From 1914, the composer, encouraged by the music publisher Jacques Durand, intended to write a set of six sonatas for various instruments, in homage to the French composers of the 18th century. The First World War, along with the composers Couperin and Rameau, inspired Debussy as he was writing the sonatas.

Durand, in his memoirs entitled Quelques souvenirs d'un éditeur de musique, wrote the following about the sonatas' origin:

After his famous String Quartet, Debussy had not written any more chamber music. Then, at the Concerts Durand, he heard again the Septet with trumpet by Saint-Saëns and his sympathy for this means of musical expression was reawoken. He admitted the fact to me and I warmly encouraged him to follow his inclination. And that is how the idea of the six sonatas for various instruments came about.[1]

In a letter to the conductor Bernard Molinari, Debussy explained that the set should include "different combinations, with the last sonata combining the previously used instruments". His death on 25 March 1918 prevented him from carrying out his plan, and only three of the six sonatas were completed and published by Durand, with a dedication to his second wife, Emma Bardac.


Sonata for cello and pianoEdit

The sonata for cello and piano, L. 135, was written in 1915, and is notable for its brevity, most performances not exceeding 11 minutes. It is a staple of the modern cello repertoire and is commonly regarded as one of the finest masterpieces written for the instrument.[2]

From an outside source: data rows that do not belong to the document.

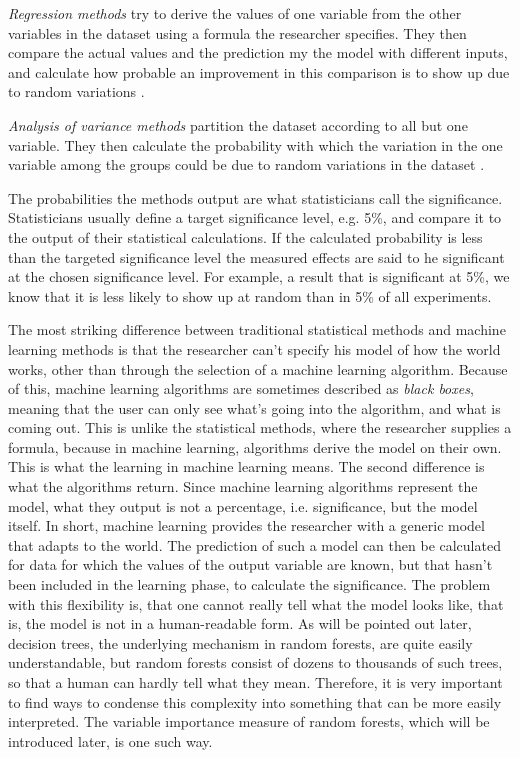 \documentclass[a4paper,man,12pt,apacite]{apa6} %
\begin{document}
\emph{Regression methods} try to derive the values of
one variable from the other variables in the dataset using a formula the
researcher specifies.
They then compare the actual values and the prediction my the model with
different inputs, and calculate how probable an improvement in this
comparison is to show up due to random variations \cite{wpRA}.

\emph{Analysis of variance methods} partition the dataset
according to all but one variable. They then calculate the probability with
which the variation in the one variable among the groups could be due to
random variations in the dataset \cite{wpAOV}.

The probabilities the methods output are what statisticians call the
significance. Statisticians usually define a target significance level,
e.g. 5\%, and compare it to the output of their statistical calculations.
If the calculated probability is less than the targeted significance level the
measured effects are said to he significant at the chosen significance level.
For example, a result that is significant at 5\%, we know that it is less
likely to show up at random than in 5\% of all experiments.

The most striking difference between traditional statistical methods and
machine learning methods is that the researcher can't specify his model of
how the world works, other than through the selection of a machine learning
algorithm.
Because of this, machine learning algorithms are sometimes described as
\emph{black boxes}, meaning that the user can only see what's going into the
algorithm, and what is coming out.
This is unlike the statistical methods, where the researcher supplies a
formula, because in machine learning, algorithms derive the model on their own.
This is what the learning in machine learning means.
The second difference is what the algorithms return.
Since machine learning algorithms represent the model, what they output is
not a percentage, i.e. significance, but the model itself.
In short, machine learning provides the researcher with a generic model
that adapts to the world.
The prediction of such a model can then be calculated for data for which
the values of the output variable are known, but that hasn't
been included in the learning phase, to calculate the significance.
The problem with this flexibility is, that one cannot really tell what the
model looks like, that is, the model is not in a human-readable form.
As will be pointed out later, decision trees, the underlying mechanism in
random forests, are quite easily understandable, but random forests
consist of dozens to thousands of such trees, so that a human can hardly
tell what they mean.
Therefore, it is very important to find ways to condense this complexity
into something that can be more easily interpreted.
The variable importance measure of random forests, which will be introduced
later, is one such way.
\end{document}
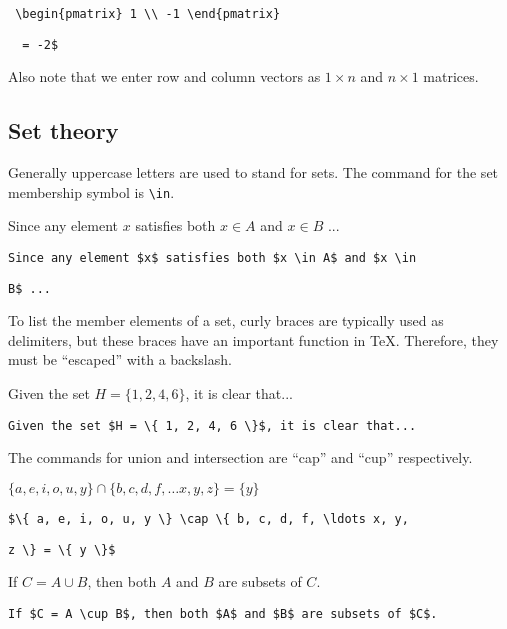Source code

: \verb" \begin{pmatrix} 1 \\ -1 \end{pmatrix} "

\verb"  = -2$"

\bigskip

Also note that we enter row and column vectors as $1 \times n$ and $n \times 1$ matrices.

\subsection{Set theory}

Generally uppercase letters are used to stand for sets. The command for the set membership symbol is \verb=\in=.

\medskip

Since any element $x$ satisfies both $x \in A$ and $x \in B$ ...

\smallskip

\verb'Since any element $x$ satisfies both $x \in A$ and $x \in'

\verb'B$ ...'

\bigskip

To list the member elements of a set, curly braces are typically used as delimiters, but these braces have an important function in \TeX. Therefore, they must be ``escaped'' with a backslash.

\medskip

Given the set $H = \{ 1, 2, 4, 6 \}$, it is clear that...

\smallskip

\verb'Given the set $H = \{ 1, 2, 4, 6 \}$, it is clear that...'

\bigskip

The commands for union and intersection are ``cap'' and ``cup'' respectively.

\medskip

$\{ a, e, i, o, u, y \} \cap \{ b, c, d, f, \ldots x, y, z \} = \{ y \}$

\smallskip

\verb'$\{ a, e, i, o, u, y \} \cap \{ b, c, d, f, \ldots x, y,'

\verb'z \} = \{ y \}$'

\medskip

If $C = A \cup B$, then both $A$ and $B$ are subsets of $C$.

\smallskip

\verb'If $C = A \cup B$, then both $A$ and $B$ are subsets of $C$.'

The work has three movements:

  1. Prologue: Lent, sostenuto e molto risoluto
  2. Sérénade: Modérément animé
  3. Finale: Animé, léger et nerveux

The final two movements are joined by an attacca. Instead of sonata form, Debussy structures the piece in the style of the eighteenth-century monothematic sonata, and was particularly influenced by the music of François Couperin.

The piece makes use of modes and whole-tone and pentatonic scales, as is typical of Debussy's style. It also uses many types of extended cello technique, including left-hand pizzicato, spiccato and flautando bowing, false harmonics and portamenti. The piece is considered technically demanding.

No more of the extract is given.